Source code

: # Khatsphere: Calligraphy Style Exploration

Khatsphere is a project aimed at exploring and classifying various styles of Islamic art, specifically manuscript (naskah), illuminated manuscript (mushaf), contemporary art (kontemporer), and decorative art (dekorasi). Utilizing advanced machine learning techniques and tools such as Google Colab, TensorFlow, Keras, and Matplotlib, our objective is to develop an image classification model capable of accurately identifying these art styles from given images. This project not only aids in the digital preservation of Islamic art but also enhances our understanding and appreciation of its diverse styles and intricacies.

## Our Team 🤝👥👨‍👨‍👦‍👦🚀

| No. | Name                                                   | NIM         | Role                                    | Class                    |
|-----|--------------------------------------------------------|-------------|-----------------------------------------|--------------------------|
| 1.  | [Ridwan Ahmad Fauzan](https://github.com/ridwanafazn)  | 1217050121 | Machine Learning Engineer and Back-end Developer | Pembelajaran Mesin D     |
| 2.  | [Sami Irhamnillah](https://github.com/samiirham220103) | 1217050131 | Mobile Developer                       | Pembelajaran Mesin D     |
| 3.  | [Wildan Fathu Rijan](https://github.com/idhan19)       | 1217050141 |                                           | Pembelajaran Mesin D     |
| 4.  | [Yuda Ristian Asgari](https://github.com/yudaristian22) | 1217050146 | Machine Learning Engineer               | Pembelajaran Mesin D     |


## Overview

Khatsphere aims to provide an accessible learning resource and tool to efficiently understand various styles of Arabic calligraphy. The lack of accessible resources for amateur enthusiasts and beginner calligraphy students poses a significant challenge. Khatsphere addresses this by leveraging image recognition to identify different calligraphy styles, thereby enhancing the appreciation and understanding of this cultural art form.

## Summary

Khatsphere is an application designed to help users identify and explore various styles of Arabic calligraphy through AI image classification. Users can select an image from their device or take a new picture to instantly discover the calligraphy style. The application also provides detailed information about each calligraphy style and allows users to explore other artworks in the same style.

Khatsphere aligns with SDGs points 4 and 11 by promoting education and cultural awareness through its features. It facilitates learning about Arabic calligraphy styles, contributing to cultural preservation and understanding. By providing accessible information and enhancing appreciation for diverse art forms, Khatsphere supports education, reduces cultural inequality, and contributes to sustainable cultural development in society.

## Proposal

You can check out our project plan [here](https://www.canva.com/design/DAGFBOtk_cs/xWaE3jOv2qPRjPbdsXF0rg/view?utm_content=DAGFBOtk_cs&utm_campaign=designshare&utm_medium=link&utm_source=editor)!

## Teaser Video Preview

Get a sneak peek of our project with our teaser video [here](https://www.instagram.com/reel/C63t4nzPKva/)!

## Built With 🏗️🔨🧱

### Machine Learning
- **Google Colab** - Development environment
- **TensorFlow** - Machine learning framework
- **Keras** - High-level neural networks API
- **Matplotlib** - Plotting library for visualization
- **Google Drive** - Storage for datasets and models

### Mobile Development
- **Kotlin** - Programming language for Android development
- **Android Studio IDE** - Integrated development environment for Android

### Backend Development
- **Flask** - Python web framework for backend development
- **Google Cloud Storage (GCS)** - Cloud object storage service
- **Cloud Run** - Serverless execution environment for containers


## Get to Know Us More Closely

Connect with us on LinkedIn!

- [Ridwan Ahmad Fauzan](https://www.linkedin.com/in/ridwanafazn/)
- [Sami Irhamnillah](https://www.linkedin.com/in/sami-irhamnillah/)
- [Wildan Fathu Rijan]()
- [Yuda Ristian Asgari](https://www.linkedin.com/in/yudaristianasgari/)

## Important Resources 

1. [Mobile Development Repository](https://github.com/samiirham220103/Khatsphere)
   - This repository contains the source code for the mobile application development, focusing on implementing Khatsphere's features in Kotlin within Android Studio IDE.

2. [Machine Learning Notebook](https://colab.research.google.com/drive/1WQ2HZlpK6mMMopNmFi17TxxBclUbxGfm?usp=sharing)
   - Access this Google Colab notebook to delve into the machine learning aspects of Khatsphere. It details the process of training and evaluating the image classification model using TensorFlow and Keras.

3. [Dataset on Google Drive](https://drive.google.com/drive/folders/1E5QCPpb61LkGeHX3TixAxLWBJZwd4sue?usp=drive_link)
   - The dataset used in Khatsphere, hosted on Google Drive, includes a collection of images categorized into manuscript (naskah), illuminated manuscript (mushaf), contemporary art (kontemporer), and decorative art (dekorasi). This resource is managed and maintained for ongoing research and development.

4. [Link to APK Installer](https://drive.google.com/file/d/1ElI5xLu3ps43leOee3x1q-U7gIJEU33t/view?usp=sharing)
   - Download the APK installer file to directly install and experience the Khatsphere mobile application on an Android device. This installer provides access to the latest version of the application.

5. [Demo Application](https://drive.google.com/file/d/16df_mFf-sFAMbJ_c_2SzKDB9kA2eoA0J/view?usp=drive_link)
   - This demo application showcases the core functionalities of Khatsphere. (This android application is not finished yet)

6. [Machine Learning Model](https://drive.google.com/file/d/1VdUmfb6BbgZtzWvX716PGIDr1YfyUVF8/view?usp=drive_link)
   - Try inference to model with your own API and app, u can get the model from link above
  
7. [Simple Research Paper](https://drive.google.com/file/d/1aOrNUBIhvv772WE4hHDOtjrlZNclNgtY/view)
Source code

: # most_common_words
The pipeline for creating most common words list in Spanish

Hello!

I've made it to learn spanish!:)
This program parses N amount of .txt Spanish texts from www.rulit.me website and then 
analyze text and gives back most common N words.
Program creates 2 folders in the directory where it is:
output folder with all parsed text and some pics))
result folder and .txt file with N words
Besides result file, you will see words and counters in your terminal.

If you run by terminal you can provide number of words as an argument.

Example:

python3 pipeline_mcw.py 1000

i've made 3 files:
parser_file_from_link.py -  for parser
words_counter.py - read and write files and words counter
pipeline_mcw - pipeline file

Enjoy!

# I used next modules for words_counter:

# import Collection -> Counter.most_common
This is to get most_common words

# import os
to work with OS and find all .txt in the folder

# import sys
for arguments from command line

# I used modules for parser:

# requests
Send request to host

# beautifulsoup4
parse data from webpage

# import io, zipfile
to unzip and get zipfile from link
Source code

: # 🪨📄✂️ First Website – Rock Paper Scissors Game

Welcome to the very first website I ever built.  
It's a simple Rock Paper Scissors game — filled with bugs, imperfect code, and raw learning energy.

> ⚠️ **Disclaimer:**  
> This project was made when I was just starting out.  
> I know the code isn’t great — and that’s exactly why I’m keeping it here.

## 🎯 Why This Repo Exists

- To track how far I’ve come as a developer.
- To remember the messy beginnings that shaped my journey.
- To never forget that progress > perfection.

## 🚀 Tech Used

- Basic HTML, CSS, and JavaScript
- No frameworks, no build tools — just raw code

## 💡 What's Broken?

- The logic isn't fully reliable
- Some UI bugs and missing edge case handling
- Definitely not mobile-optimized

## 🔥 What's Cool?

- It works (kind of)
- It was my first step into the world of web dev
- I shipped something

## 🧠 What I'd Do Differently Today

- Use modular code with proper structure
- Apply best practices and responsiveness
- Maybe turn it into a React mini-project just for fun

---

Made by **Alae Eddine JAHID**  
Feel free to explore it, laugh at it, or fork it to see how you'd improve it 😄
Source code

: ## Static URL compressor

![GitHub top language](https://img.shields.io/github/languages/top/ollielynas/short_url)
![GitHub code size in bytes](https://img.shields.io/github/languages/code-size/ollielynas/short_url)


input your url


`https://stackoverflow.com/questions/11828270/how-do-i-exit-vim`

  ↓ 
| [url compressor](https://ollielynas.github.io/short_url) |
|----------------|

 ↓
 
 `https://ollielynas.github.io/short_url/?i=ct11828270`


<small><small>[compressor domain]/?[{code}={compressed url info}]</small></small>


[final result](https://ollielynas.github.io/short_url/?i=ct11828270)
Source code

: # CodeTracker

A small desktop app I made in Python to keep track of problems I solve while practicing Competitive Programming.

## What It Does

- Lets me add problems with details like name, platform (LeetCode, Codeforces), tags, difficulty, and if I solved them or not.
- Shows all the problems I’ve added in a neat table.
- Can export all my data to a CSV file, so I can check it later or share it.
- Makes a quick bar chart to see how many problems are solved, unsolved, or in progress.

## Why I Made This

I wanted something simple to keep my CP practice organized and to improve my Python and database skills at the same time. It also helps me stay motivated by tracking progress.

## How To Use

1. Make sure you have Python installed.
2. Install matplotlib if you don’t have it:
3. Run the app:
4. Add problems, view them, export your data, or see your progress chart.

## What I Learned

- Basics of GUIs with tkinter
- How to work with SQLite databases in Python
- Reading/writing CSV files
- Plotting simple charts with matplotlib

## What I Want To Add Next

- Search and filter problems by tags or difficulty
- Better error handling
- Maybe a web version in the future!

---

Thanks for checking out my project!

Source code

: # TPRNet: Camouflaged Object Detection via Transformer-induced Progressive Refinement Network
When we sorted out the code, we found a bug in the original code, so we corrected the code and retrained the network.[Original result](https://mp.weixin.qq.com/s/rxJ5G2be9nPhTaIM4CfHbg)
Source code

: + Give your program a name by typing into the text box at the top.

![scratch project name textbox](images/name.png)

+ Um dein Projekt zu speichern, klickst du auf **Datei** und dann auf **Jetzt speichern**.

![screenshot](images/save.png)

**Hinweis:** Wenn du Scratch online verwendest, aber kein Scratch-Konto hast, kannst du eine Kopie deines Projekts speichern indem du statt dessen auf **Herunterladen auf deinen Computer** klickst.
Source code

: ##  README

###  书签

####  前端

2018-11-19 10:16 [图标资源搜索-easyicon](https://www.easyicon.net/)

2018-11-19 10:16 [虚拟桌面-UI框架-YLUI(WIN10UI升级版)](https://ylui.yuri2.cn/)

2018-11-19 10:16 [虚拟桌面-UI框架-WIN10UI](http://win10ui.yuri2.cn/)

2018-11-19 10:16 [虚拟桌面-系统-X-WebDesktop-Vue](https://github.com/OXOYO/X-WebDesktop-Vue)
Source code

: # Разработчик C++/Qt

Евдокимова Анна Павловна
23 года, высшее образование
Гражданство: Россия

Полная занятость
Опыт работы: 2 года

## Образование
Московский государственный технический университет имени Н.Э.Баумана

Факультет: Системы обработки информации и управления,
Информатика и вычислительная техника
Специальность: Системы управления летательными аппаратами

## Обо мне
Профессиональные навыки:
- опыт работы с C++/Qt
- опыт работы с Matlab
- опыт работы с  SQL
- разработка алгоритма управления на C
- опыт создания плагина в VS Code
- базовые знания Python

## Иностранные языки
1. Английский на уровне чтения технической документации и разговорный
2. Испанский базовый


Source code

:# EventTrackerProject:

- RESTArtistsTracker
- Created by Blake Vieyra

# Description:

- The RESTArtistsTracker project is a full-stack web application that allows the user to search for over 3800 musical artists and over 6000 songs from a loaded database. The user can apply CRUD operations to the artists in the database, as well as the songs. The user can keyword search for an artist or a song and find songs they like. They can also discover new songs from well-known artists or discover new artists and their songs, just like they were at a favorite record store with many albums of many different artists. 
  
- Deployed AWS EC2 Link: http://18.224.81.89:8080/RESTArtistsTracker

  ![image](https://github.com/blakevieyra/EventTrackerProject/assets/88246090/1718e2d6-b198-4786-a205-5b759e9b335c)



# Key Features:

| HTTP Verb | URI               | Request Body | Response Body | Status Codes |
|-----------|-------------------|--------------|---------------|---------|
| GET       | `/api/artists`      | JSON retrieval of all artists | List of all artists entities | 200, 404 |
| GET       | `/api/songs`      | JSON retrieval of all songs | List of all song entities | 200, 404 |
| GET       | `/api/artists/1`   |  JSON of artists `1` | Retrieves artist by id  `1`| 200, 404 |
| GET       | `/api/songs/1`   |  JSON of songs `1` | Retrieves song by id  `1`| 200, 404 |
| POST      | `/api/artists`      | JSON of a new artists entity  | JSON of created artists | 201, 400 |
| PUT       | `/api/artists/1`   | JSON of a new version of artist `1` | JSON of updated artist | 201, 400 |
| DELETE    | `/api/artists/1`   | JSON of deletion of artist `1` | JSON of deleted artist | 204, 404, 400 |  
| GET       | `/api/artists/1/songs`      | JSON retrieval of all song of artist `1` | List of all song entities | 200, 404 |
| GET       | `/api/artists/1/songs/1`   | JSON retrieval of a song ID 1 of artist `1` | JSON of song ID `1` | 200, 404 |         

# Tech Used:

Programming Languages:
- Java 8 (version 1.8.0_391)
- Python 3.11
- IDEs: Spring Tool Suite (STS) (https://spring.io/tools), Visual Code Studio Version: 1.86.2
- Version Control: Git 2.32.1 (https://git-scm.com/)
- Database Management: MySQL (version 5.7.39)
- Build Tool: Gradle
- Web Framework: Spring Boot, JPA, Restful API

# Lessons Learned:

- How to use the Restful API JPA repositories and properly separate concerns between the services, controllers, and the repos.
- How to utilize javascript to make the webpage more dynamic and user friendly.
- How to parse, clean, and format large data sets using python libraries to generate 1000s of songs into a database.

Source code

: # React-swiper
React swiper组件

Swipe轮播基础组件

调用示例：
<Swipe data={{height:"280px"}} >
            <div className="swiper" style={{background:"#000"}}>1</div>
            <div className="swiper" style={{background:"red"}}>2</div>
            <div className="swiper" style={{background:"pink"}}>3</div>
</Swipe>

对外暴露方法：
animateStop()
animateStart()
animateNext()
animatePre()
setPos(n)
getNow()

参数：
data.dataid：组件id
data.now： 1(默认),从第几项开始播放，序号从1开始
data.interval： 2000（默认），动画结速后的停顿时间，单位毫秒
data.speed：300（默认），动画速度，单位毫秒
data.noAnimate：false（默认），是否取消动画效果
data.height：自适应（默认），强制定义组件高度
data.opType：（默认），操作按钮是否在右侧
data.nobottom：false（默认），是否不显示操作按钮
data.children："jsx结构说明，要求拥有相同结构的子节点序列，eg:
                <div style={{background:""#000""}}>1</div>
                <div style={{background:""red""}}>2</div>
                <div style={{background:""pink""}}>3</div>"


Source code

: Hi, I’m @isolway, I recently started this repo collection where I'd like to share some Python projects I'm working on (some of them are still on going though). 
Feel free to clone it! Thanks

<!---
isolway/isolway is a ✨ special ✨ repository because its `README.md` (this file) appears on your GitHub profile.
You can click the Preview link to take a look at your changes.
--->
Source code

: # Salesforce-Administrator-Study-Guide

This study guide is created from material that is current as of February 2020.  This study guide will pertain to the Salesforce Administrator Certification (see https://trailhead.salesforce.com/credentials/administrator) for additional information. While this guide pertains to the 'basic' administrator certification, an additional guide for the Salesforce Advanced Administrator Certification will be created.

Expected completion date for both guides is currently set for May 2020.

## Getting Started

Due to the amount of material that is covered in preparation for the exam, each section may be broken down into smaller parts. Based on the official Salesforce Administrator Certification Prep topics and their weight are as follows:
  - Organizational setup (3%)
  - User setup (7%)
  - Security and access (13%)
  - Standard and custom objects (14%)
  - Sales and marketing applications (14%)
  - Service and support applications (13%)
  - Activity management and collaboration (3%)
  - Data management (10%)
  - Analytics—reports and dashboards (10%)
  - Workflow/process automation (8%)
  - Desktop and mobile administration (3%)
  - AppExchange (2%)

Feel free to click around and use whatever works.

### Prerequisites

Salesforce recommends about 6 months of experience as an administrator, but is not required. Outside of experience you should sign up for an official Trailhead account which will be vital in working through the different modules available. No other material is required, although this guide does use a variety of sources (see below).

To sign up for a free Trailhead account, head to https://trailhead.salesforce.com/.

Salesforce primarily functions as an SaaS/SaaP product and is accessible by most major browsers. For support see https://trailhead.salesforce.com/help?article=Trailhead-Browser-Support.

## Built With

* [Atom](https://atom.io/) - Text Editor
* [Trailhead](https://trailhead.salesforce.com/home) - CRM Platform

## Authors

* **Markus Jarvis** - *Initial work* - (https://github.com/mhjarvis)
★ ★ ★ ★ ★
- **Exercise goal**: Show a copy of each line from the data that includes the word "parser".

- **Solution to the problem**:
parser_file_from_link.py -  for parser
# I used modules for parser:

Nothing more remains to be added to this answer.